Statistical analysis

Inherent in GIS data is information on the attributes of features as well as their locations. This information is used to create maps that can be visually analyzed. Statistical analysis helps you extract additional information from your GIS data that might not be obvious simply by looking at a map—information such as how attribute values are distributed, whether there are spatial trends in the data, or whether the features form spatial patterns. Unlike query functions—such as identify or selection, which provide information about individual features—statistical analysis reveals the characteristics of a set of features as a whole.

Some of the statistical analysis techniques described in this document are most well-suited for interactive applications, such as ArcMap, that allow you to select and visualize data in an ad-hoc and fluid environment. Some of the methods described here are found in ArcMap's menus and toolbars and don't have a geoprocessing tool counterpart. Other methods, such as the spatial statistics tools, are only implemented as geoprocessing tools.

Uses of statistical analysis

Statistical analysis is often used to explore your data—for example, to examine the distribution of values for a particular attribute or to spot outliers (extreme high or low values). Having this information is useful when defining classes and ranges on a map, when reclassifying data, or when looking for data errors.

In the example below, statistics have been calculated for the distribution of senior citizens by census tract in this region (percentage of those aged 65 and over in each tract), including the mean and standard deviation, as well as a histogram showing the distribution of values. Most tracts have a lower percentage of seniors than the mean, but a few tracts have a very high percentage.

Summary statistics and histogram complement symbology

Another use of statistical analysis is to summarize data. Often, this is done for categories, such as calculating the total area in each land-use category. You can also create spatial summaries, such as calculating the average elevation for each watershed. Summary data is useful for gaining a better understanding of conditions in a study area.

In the example below, summary statistics have been calculated for each land-use class showing the number of parcels in that class, the size of the smallest and largest parcel, the average parcel size, and the total area in the class.

Parcel feature size may vary with land-use class; statistics can show the pattern.
Summary statistics can reveal patterns in data.

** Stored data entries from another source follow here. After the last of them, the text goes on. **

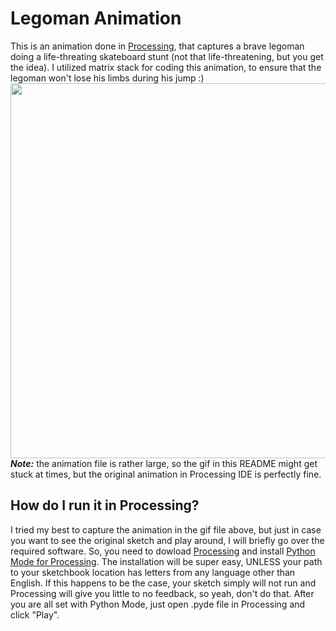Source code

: # Legoman Animation #
This is an animation done in [Processing](https://processing.org/), that captures a brave legoman doing a life-threating skateboard stunt (not that life-threatening, but you get the idea). I utilized matrix stack for coding this animation, to ensure that the legoman won't lose his limbs during his jump :)   
<img src="https://raw.githubusercontent.com/lnikolenko/projects/master/Python/Legoman%20Animation/p2a_object/my_imag.gif" width="600px" height="600px">  
**_Note:_** the animation file is rather large, so the gif in this README might get stuck at times, but the original animation in Processing IDE is perfectly fine.  
## How do I run it in Processing? ##
I tried my best to capture the animation in the gif file above, but just in case you want to see the original sketch and play around, I will briefly go over the required software. So, you need to dowload [Processing](https://processing.org/download/) and install [Python Mode for Processing](http://py.processing.org/). The installation will be super easy, UNLESS your path to your sketchbook location has letters from any language other than English. If this happens to be the case, your sketch simply will not run and Processing will give you little to no feedback, so yeah, don't do that. After you are all set with Python Mode, just open .pyde file in Processing and click "Play". 
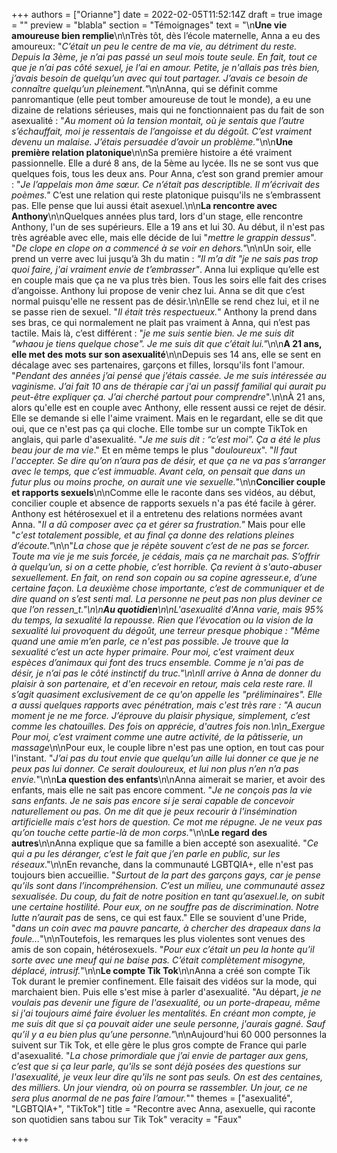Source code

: +++
authors = ["Orianne"]
date = 2022-02-05T11:52:14Z
draft = true
image = ""
preview = "blabla"
section = "Témoignages"
text = "\n**Une vie amoureuse bien remplie**\n\nTrès tôt, dès l’école maternelle, Anna a eu des amoureux: \"_C’était un peu le centre de ma vie, au détriment du reste. Depuis la 3ème, je n’ai pas passé un seul mois toute seule. En fait, tout ce que je n’ai pas côté sexuel, je l’ai en amour. Petite, je n'allais pas très bien, j’avais besoin de quelqu’un avec qui tout partager. J’avais ce besoin de connaître quelqu’un pleinement_._\"_\n\nAnna, qui se définit comme panromantique (elle peut tomber amoureuse de tout le monde), a eu une dizaine de relations sérieuses, mais qui ne fonctionnaient pas du fait de son asexualité : \"_Au moment où la tension montait, où je sentais que l’autre s’échauffait, moi je ressentais de l’angoisse et du dégoût. C’est vraiment devenu un malaise. J’étais persuadée d’avoir un problème._\"\n\n**Une première relation platonique**\n\nSa première histoire a été vraiment passionnelle. Elle a duré 8 ans, de la 5ème au lycée. Ils ne se sont vus que quelques fois, tous les deux ans. Pour Anna, c’est son grand premier amour : \"_Je l’appelais mon âme sœur. Ce n’était pas descriptible. Il m’écrivait des poèmes.\"_ C’est une relation qui reste platonique puisqu'ils ne s’embrassent pas. Elle pense que lui aussi était asexuel.\n\n**La rencontre avec Anthony**\n\nQuelques années plus tard, lors d'un stage, elle rencontre Anthony, l'un de ses supérieurs. Elle a 19 ans et lui 30. Au début, il n'est pas très agréable avec elle, mais elle décide de lui \"_mettre le grappin dessus_\". \"_De clope en clope on a commencé à se voir en dehors.\"_\n\nUn soir, elle prend un verre avec lui jusqu’à 3h du matin : _\"Il m’a dit \"je ne sais pas trop quoi faire, j'ai vraiment envie de t’embrasser\"_. Anna lui explique qu’elle est en couple mais que ça ne va plus très bien. Tous les soirs elle fait des crises d’angoisse. Anthony lui propose de venir chez lui. Anna se dit que c’est normal puisqu'elle ne ressent pas de désir.\n\nElle se rend chez lui, et il ne se passe rien de sexuel. \"_Il était très respectueux._\" Anthony la prend dans ses bras, ce qui normalement ne plait pas vraiment à Anna, qui n’est pas tactile. Mais là, c’est différent : \"_je me suis sentie bien. Je me suis dit \"whaou je tiens quelque chose\". Je me suis dit que c’était lui.\"_\n\n**A 21 ans, elle met des mots sur son asexualité**\n\nDepuis ses 14 ans, elle se sent en décalage avec ses partenaires, garçons et filles, lorsqu'ils font l'amour. \"_Pendant des années j’ai pensé que j’étais cassée. Je me suis intéressée au vaginisme. J’ai fait 10 ans de thérapie car j'ai un passif familial qui aurait pu peut-être expliquer ça. J’ai cherché partout pour comprendre_\".\n\nÀ 21 ans, alors qu'elle est en couple avec Anthony, elle ressent aussi ce rejet de désir. Elle se demande si elle l'aime vraiment. Mais en le regardant, elle se dit que oui, que ce n'est pas ça qui cloche. Elle tombe sur un compte TikTok en anglais, qui parle d'asexualité. \"_Je me suis dit : “c’est moi”. Ça a été le plus beau jour de ma vie_.\" Et en même temps le plus \"_douloureux_\". \"_Il faut l'accepter. Se dire qu’on n’aura pas de désir, et que ça ne va pas s’arranger avec le temps, que c’est immuable. Avant cela, on pensait que dans un futur plus ou moins proche, on aurait une vie sexuelle._\"\n\n**Concilier couple et rapports sexuels**\n\nComme elle le raconte dans ses vidéos, au début, concilier couple et absence de rapports sexuels n'a pas été facile à gérer. Anthony est hétérosexuel et il a entretenu des relations normées avant Anna. \"_Il a dû composer avec ça et gérer sa frustration.\"_ Mais pour elle \"_c'est totalement possible, et au final ça donne des relations pleines d’écoute.\"_\n\n\"_La chose que je répète souvent c’est de ne pas se forcer. Toute ma vie je me suis forcée, je cédais, mais ça ne marchait pas. S’offrir à quelqu’un, si on a cette phobie, c’est horrible. Ça revient à s'auto-abuser sexuellement. En fait, on rend son copain ou sa copine agresseur.e, d’une certaine façon. La deuxième chose importante, c’est de communiquer et de dire quand on s’est senti mal. La personne ne peut pas non plus deviner ce que l’on ressen_t.\"\n\n**Au quotidien**\n\nL'asexualité d'Anna varie, mais 95% du temps, la sexualité la repousse. Rien que l’évocation ou la vision de la sexualité lui provoquent du dégoût, une terreur presque phobique : \"_Même quand une amie m’en parle, ce n'est pas possible. Je trouve que la sexualité c’est un acte hyper primaire. Pour moi, c’est vraiment deux espèces d’animaux qui font des trucs ensemble. Comme je n'ai pas de désir, je n’ai pas le côté instinctif du truc._\"\n\nIl arrive à Anna de donner du plaisir à son partenaire, et d'en recevoir en retour, mais cela reste rare. Il s’agit quasiment exclusivement de ce qu'on appelle les \"_préliminaires_\". Elle a aussi quelques rapports avec pénétration, mais c'est très rare : \"_A aucun moment je ne me force. J’éprouve du plaisir physique, simplement, c’est comme les chatouilles. Des fois on apprécie, d'autres fois non._\n\n_Exergue Pour moi, c’est vraiment comme une autre activité, de la pâtisserie, un massage_\n\nPour eux, le couple libre n'est pas une option, en tout cas pour l'instant. \"_J’ai pas du tout envie que quelqu’un aille lui donner ce que je ne peux pas lui donner. Ce serait douloureux, et lui non plus n’en n’a pas envie._\"\n\n**La question des enfants**\n\nAnna aimerait se marier, et avoir des enfants, mais elle ne sait pas encore comment. \"_Je ne conçois pas la vie sans enfants. Je ne sais pas encore si je serai capable de concevoir naturellement ou pas. On me dit que je peux recourir à l’insémination artificielle mais c’est hors de question. Ce mot me répugne. Je ne veux pas qu’on touche cette partie-là de mon corps._\"\n\n**Le regard des autres**\n\nAnna explique que sa famille a bien accepté son asexualité. \"_Ce qui a pu les déranger, c’est le fait que j’en parle en public, sur les réseaux_.\"\n\nEn revanche, dans la communauté LGBTQIA+, elle n'est pas toujours bien accueillie. \"_Surtout de la part des garçons gays, car je pense qu’ils sont dans l’incompréhension. C’est un milieu, une communauté assez sexualisée. Du coup, du fait de notre position en tant qu’asexuel.le, on subit une certaine hostilité. Pour eux, on ne souffre pas de discrimination. Notre lutte n’aurait pas_ de sens, ce qui est faux.\" Elle se souvient d'une Pride, \"_dans un coin avec ma pauvre pancarte, à chercher des drapeaux dans la foule…_\"\n\nToutefois, les remarques les plus violentes sont venues des amis de son copain, hétérosexuels. \"_Pour eux c’était un peu la honte qu’il sorte avec une meuf qui ne baise pas. C’était complètement misogyne, déplacé, intrusif._\"\n\n**Le compte Tik Tok**\n\nAnna a créé son compte Tik Tok durant le premier confinement. Elle faisait des vidéos sur la mode, qui marchaient bien. Puis elle s'est mise à parler d'asexualité. \"Au départ, _je ne voulais pas devenir une figure de l'asexualité, ou un porte-drapeau, même si j'ai toujours aimé faire évoluer les mentalités. En créant mon compte, je me suis dit que si ça pouvait aider une seule personne, j'aurais gagné. Sauf qu’il y a eu bien plus qu’une personne.\"_\n\nAujourd'hui 60 000 personnes la suivent sur Tik Tok, et elle gère le plus gros compte de France qui parle d'asexualité. \"_La chose primordiale que j’ai envie de partager aux gens, c’est que si ça leur parle, qu'ils se sont déjà posées des questions sur l'asexualité, je veux leur dire qu'ils ne sont pas seuls. On est des centaines, des milliers. Un jour viendra, où on pourra se rassembler. Un jour, ce ne sera plus anormal de ne pas faire l’amour._\""
themes = ["asexualité", "LGBTQIA+", "TikTok"]
title = "Recontre avec Anna, asexuelle, qui raconte son quotidien sans tabou sur Tik Tok"
veracity = "Faux"

+++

Statistical analysis is also used to identify and confirm spatial patterns, such as the center of a group of features, the directional trend, or whether features form clusters. While patterns may be apparent on a map, trying to draw conclusions from a map can be difficult—how you classify and symbolize the data can obscure or overemphasize patterns. Statistical functions analyze the underlying data and give you a measure that can be used to confirm the existence and strength of the pattern.

Below is an example of analyses that show the mean center of a set of burglaries, and the standard deviation ellipse for a set of moose sightings (showing the directional trend).

Spatial statistics can show geographic patterns or trends.

Below is an example of an analysis that shows statistically significant clusters of census tracts with many senior citizens (orange) or few (blue).

Spatial statistics can show geographic patterns or trends.

Types of statistical analysis

Statistical analysis functions in ArcGIS for Desktop are either nonspatial (tabular) or spatial (containing location).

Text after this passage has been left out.